▸ **Stored entries**:
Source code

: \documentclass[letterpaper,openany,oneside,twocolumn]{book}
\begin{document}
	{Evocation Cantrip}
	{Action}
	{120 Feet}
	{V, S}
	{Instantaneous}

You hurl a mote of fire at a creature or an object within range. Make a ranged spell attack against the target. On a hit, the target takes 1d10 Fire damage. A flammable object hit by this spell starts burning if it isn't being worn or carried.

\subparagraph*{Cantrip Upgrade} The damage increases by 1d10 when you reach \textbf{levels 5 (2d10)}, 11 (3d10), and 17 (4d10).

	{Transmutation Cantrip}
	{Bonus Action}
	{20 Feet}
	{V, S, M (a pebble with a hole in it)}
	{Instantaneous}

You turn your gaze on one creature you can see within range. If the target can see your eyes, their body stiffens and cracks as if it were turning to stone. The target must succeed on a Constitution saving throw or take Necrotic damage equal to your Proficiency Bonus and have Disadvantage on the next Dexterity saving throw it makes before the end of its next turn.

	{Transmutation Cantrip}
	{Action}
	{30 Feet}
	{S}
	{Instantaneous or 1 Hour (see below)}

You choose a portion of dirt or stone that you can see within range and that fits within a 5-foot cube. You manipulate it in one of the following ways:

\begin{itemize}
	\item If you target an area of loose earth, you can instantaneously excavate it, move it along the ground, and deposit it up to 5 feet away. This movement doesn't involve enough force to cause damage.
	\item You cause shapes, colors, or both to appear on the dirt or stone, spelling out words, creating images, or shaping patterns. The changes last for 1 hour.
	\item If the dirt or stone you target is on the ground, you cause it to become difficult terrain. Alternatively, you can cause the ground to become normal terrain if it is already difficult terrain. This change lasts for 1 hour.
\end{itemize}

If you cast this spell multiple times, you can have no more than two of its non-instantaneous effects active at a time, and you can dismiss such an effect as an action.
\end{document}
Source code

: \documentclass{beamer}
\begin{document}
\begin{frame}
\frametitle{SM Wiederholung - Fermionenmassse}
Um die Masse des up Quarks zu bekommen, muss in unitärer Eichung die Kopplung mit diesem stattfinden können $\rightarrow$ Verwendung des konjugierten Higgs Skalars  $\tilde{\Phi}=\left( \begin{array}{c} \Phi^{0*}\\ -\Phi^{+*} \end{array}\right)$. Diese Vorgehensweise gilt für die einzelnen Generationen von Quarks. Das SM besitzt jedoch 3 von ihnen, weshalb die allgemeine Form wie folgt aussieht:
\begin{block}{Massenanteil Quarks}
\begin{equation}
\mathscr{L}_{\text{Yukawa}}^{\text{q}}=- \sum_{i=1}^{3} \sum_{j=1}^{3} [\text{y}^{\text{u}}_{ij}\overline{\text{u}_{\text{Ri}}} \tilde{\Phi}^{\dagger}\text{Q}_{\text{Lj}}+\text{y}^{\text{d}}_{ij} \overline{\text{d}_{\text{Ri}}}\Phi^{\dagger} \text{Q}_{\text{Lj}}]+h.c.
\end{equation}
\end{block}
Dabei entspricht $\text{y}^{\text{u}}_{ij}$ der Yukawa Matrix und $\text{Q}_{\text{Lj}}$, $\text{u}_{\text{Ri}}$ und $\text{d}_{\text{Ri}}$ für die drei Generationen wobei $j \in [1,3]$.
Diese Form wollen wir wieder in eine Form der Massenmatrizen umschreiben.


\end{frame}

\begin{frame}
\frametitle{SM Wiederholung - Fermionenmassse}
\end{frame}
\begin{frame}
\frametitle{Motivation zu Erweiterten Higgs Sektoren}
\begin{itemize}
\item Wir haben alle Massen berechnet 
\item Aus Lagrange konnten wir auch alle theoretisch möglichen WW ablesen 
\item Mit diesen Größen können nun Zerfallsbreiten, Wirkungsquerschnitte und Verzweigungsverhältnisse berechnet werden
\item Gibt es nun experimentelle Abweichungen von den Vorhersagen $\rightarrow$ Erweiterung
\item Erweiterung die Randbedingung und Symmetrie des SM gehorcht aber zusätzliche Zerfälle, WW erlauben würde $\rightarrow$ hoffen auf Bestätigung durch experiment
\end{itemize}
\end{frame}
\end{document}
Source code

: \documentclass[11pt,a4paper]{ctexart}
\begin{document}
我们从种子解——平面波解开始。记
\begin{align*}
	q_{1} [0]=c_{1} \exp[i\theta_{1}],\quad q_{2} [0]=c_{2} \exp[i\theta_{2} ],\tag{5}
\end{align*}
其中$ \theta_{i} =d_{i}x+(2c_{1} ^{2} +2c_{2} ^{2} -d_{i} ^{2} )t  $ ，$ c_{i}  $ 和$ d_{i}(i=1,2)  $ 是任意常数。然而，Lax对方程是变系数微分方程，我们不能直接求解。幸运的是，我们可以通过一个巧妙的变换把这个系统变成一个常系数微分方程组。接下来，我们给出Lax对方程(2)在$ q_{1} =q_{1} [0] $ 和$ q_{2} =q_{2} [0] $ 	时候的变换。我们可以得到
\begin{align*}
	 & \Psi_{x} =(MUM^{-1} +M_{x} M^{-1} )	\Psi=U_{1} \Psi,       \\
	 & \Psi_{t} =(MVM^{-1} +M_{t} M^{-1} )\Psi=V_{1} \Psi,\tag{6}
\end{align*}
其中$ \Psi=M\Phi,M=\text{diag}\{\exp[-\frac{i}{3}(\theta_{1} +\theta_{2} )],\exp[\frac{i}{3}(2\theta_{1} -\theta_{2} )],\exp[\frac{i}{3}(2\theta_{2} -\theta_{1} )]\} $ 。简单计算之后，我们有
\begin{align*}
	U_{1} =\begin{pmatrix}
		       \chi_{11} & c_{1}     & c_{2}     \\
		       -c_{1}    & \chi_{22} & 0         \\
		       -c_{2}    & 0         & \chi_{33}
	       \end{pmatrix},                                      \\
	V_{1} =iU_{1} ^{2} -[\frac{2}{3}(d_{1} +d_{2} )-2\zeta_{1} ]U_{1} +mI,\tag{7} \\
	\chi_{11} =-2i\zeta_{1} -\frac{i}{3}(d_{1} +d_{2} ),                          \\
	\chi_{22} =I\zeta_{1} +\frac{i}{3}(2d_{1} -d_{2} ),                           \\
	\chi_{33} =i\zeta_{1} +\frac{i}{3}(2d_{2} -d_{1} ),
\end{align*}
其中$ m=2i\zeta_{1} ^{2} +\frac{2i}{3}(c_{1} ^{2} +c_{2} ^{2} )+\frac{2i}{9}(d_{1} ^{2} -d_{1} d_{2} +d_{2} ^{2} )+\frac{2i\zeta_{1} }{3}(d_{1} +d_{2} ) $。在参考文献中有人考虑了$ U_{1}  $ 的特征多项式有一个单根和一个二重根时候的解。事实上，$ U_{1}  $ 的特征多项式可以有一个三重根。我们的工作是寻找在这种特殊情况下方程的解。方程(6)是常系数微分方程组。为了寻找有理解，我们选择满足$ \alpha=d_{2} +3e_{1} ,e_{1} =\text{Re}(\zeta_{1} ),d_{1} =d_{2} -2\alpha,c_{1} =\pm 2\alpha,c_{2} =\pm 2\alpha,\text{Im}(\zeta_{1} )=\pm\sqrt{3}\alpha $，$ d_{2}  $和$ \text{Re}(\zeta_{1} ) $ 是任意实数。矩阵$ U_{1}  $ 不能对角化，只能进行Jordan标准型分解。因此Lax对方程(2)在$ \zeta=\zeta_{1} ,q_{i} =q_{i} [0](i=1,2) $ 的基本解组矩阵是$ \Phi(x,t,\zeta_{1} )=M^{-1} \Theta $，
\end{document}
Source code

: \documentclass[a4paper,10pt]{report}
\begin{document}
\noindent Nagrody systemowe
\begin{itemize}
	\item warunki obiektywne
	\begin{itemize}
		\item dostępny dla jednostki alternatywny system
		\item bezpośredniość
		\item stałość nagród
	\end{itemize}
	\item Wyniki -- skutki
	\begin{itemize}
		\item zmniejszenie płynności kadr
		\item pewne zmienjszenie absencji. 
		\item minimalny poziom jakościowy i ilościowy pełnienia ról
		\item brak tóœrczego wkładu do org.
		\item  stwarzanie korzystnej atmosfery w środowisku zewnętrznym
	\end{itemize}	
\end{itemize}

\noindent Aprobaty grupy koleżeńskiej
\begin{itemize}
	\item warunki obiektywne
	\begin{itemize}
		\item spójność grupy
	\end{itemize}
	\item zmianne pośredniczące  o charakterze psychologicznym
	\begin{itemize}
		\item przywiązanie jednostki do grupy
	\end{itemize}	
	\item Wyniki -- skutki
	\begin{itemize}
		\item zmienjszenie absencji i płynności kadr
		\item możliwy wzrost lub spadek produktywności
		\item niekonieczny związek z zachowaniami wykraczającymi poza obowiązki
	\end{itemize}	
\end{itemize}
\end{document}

▸ **What is needed**: All lines above holding the word "jednostki" make up the answer; copy each one.

▸ **Exercise result**:
		\item dostępny dla jednostki alternatywny system
		\item przywiązanie jednostki do grupy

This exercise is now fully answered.